Paul tried to call George on the phone, but he wasn't [successful/available]. Who was not [successful/available]? 

The drain is clogged with hair. It has to be [cleaned/removed]. What has to be [cleaned/removed]? 

Ann asked Mary what time the library closes, [but/because] she had forgotten. Who had forgotten? 

Sam broke both his ankles and he's walking with crutches. But a month or so from now they should be [better/unnecessary]. What should be [better/unnecessary]? 

Look! There is a [shark/minnow] swimming right below that duck! It had better get away to safety fast! What needs to get away to safety? 

Grace was happy to trade me her sweater for my jacket. She thinks it looks [great/dowdy] on her. What looks [great/dowdy] on Grace? 

Got the picture? I'm not entirely sure it's possible to walk with two broken ankles even with crutches, nor how comparatively likely it would be for a shark to swim near a duck compared to a minnow, but that's irrelevant—the point is that for each given version of the sentence, the answer is logical if you have a human brain. If you're unsure that's the case, see answers at the end of this piece. 

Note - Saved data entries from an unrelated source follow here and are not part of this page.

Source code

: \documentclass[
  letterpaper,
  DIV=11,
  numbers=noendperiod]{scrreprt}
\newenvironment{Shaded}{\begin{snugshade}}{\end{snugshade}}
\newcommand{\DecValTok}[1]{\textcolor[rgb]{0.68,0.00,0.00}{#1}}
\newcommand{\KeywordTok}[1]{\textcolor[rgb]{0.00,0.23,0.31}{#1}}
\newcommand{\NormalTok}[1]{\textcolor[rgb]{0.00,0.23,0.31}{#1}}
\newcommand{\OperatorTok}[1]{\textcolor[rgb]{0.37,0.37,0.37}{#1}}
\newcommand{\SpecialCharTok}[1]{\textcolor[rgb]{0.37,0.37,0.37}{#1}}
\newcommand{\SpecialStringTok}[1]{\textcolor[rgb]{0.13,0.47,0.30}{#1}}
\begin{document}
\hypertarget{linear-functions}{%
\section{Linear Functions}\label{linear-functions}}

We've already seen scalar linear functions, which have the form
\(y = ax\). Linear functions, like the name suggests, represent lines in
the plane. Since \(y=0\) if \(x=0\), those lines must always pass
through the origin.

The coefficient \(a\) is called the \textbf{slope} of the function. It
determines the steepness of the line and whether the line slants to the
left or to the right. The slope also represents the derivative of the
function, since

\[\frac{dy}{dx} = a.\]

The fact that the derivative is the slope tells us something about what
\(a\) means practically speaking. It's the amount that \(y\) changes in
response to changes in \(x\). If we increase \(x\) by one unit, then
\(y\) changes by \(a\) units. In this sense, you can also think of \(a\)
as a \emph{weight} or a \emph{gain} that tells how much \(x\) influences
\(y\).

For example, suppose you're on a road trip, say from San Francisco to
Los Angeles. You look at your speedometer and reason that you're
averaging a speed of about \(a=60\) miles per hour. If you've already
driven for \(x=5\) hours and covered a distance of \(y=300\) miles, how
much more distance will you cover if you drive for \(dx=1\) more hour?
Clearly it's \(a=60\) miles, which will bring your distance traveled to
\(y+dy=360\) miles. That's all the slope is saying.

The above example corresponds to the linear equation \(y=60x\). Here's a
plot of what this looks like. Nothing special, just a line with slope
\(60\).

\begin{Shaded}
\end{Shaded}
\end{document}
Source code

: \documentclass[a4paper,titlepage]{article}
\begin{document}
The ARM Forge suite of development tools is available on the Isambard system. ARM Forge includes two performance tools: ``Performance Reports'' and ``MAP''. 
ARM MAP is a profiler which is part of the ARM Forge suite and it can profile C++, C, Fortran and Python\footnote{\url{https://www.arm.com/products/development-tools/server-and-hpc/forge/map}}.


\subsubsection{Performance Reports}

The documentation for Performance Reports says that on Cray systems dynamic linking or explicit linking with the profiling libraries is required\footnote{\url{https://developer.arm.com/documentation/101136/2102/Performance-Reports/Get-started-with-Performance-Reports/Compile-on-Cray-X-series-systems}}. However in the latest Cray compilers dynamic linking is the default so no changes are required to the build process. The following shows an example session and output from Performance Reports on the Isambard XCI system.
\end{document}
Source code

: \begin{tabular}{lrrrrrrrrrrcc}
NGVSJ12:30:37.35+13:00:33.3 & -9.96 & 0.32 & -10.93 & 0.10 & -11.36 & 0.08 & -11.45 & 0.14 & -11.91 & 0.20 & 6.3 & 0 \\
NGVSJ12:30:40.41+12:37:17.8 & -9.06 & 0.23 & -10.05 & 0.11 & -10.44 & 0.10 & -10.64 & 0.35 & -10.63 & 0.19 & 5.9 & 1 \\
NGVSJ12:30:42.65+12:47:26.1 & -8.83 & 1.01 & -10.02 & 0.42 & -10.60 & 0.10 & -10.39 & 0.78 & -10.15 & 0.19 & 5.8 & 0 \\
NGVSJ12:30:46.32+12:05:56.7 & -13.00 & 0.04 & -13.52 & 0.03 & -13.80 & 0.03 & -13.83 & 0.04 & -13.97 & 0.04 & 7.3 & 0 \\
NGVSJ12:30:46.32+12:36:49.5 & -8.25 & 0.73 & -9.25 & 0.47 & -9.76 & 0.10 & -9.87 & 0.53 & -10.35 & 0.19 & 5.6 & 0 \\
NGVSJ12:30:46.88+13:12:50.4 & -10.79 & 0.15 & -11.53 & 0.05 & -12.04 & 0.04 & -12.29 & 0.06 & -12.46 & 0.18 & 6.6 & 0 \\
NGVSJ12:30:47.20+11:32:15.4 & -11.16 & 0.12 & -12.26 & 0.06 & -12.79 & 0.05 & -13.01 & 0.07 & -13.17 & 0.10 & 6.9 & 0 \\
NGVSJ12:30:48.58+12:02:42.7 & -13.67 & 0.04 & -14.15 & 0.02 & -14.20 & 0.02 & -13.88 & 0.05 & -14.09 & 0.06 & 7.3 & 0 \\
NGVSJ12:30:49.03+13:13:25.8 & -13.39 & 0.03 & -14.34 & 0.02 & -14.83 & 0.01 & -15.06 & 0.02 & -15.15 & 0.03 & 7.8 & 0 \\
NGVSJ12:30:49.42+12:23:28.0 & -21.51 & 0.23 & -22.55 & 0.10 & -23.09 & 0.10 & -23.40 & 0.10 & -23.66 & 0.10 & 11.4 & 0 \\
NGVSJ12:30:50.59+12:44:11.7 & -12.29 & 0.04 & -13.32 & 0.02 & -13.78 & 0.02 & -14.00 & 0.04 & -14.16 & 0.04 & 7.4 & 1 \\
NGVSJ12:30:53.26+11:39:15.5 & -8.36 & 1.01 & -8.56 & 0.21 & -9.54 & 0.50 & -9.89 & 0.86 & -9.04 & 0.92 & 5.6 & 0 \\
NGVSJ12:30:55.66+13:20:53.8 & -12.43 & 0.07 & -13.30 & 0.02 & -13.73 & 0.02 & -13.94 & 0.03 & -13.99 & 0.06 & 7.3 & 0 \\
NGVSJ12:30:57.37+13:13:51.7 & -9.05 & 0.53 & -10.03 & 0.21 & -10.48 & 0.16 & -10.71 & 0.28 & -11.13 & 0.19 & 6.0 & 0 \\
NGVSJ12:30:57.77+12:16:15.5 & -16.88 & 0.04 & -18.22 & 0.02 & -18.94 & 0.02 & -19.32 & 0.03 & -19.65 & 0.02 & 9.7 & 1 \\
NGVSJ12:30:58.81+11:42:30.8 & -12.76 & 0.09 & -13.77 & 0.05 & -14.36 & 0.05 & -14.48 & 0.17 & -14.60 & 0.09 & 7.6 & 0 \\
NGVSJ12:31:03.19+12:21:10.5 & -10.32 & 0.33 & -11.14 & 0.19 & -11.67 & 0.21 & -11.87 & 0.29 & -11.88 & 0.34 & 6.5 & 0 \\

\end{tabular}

Of course, just as with other tests, the definition of "intelligence" here is pretty limited, and based largely on language capabilities. But then again, you could say the same for many of the standardised tests we use to test human intelligence. Looking at the above questions, I was reminded mostly of taking the 11-Plus exam, a test that used to be given to kids in the UK on leaving primary school, and that included verbal reasoning questions along the lines of "Proceed is to (advance/resume/move) as recede is to (rewind/withdraw/recoil)." (Don't feel bad; a recent test by the Mail on Sunday found seven out of eight parents would fail.)

As with school kids, testing "real" artificial intelligence as opposed to academic ability, or simple exam technique, remains elusive in AI, and it seems reasonable that any machine we deem to be intelligent in a properly human sense would really have to pass a range of different tests—maybe a smattering of Turing, Lovelace, Winograd, and, I don't know, a timed personal essay? 

In the meantime, at least a program that's adept at natural language could probably make a more eloquent sexting bot.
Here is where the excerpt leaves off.